Clinically, these findings underscore the importance of targeting perceived understanding as a modifiable factor to improve adherence in children with T1DM. Tailored educational programs should be developed to assess and address gaps in caregiver knowledge, ensuring that families are equipped to manage diabetes effectively. Future research should further investigate the integration of perceived understanding into behavioral health models and test its effectiveness in improving diabetes outcomes across settings.
This study provides important insights into the psychological determinants of adherence behaviours among pediatric patients with T1DM in Saudi Arabia. While grounded in the HBM, the study extends the framework by evaluating perceived understanding as an additional cognitive construct. The findings revealed that perceived understanding was the strongest predictor of adherence to dietary, glucose testing, and treatment practices, underscoring its potential role in supporting effective self-management.
Although perceived severity and susceptibility contributed to awareness of disease risks, they did not significantly predict adherence after accounting for perceived understanding. Moreover, sex was identified as a significant factor, with female caregivers more likely to facilitate consistent adherence, reflecting possible differences in caregiving dynamics or health engagement.
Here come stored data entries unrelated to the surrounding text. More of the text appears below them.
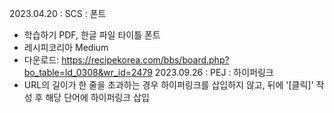 2023.04.20 : SCS : 폰트
- 학습하기 PDF, 한글 파일 타이틀 폰트
- 레시피코리아 Medium
- 다운로드: https://recipekorea.com/bbs/board.php?bo_table=ld_0308&wr_id=2479
2023.09.26 : PEJ : 하이퍼링크
- URL의 길이가 한 줄을 초과하는 경우 하이퍼링크를 삽입하지 않고, 뒤에 '[클릭]' 작성 후 해당 단어에 하이퍼링크 삽입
These results suggest that enhancing caregivers’ cognitive understanding of diabetes management may improve adherence and reduce the incidence of DKA. Future research should consider expanding behavioural models like the HBM to include perceived understanding and explore its applicability across diverse clinical and cultural settings. Broader investigations incorporating additional psychosocial variables and multi center designs are recommended to strengthen the generalizability and impact of these findings.